20-27 September is when the world, led by youth, came together as one again, also seeing the International Labor Organization on board with the strikes. The demand again was not complicated: it is time for action!

This is where I finish talking about Greta and the Western movement for climate change, because, yes, at first glance, this movement is Western. It found its roots in one of the most developed countries, Sweden, and the majority of the youth who strike are from Europe. But still, despite all this, plenty of young people from the global South and Georgia have become a part of the movement. Why?

First of all, of course, the simplest answer is that the climate crisis knows and has no borders. Borders are no barricades for transnational corporations: they can cross any border easily and start up their business anywhere, whatever the continent. This ‘business’ means putting the country’s full resources (human as much as natural) to work- exploitation. I’d also like to note, that it is exactly these transnational corporations who are the main ones at fault for the climate crisis: they overproduce and propagate consumerism so they can sell more and more. We can sum up their work using a well-known quote: “water companies produce plastic bottles, not water.”

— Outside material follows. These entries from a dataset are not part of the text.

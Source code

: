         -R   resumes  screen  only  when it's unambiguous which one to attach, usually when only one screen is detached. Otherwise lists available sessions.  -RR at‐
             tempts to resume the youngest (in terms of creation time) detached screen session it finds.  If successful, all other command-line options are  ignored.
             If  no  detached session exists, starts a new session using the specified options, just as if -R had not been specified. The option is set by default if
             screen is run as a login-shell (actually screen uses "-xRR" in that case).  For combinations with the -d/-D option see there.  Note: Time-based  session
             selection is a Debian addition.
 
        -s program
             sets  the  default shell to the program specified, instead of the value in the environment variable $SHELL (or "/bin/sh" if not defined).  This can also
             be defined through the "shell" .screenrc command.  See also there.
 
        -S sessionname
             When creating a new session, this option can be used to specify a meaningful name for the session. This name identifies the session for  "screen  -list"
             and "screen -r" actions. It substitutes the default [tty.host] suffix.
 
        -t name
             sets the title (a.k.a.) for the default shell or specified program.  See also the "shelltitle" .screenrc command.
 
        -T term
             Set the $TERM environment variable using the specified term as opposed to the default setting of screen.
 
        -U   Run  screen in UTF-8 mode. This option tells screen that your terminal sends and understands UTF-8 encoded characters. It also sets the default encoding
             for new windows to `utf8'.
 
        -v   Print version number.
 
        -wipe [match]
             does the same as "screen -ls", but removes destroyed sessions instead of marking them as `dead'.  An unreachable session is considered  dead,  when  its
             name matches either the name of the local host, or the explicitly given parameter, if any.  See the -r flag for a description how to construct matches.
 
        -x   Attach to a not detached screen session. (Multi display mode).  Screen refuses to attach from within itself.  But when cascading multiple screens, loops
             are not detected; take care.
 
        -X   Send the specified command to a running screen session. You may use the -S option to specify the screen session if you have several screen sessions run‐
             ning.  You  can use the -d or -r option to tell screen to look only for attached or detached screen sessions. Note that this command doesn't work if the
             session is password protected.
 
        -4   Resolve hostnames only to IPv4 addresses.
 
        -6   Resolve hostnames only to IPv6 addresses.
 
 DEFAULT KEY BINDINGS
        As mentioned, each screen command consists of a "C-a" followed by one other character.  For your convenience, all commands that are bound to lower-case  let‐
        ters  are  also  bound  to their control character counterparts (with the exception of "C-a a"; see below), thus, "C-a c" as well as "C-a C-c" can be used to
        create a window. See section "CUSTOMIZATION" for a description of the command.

Within them, 100 oil-extracting companies deserve the ‘special mentions’ category. These companies are responsible for over 71% of gas pollution. This pollution plays the main role in climate change. At the same time, we see “green lifestyle” becoming more of a trend, a lifestyle includes limiting the use of plastic, becoming vegan, etc. These trends, of course, are very good and the more of us that choose that lifestyle, the better, but there lies a big problem. It is brought to us in such a way as to make us think that we can individually fix the damage we have caused this planet. It’s a problem because simply put, it’s just a lie. It is especially untrue in the case of “developing countries,” like Georgia and the global South, because in these “resident individuals of poor countries have little to no control over climate change.”

Getting back to the corporations, in 1972 at the UN General Assembly, the socialist President of Chile, Salvador Allende, said during his famous speech: “We are faced by a confrontation between the large transnational corporations and the states. The corporations are interfering in the fundamental political, economic and military decisions of the states. The corporations are global organizations that do not depend on any state and whose activities are not controlled by, nor are they accountable to, any parliament or any other institution representative of the collective interest. In short, the global political structure is being undermined. The dealers don't have a country. The place they may be does not constitute any kind of link; the only thing they are interested in is where they can make a profit.” A year after he made that speech, President Allende, who was elected rather democratically, was turned out by a military coup. Socialist Allende was replaced by fascist military dictator Augusto Pinochet. The former is associated with many thousands of incidents of human torture, imprisonment, and murder. What’s more, during his rule, campaigns for privatization, deregulation, and neo-liberalism took place. Allende’s nationalized industries and those belonging to the state, banks and other resources were sold. The abovementioned was not the first and certainly not the last to serve as a sacrifice for transnational corporations’ interests.

I have already mentioned neoliberalism. This is the term that you will hear plenty of times from us, the young greens, and from the left-wingers of Georgia, and not only when describing political or economic systems. To sum it up really quickly, I’ll take a few words from David Harvey: “Neoliberalism, above all, is a political theory about economic practices which tells us that human well-being can be accomplished by individual entrepreneurial freedom within the institutional frames that strengthen the free market and free trading system to ensure strong rights for private property. The state’s role is to create necessary institutionary frames for these practices and to protect them.”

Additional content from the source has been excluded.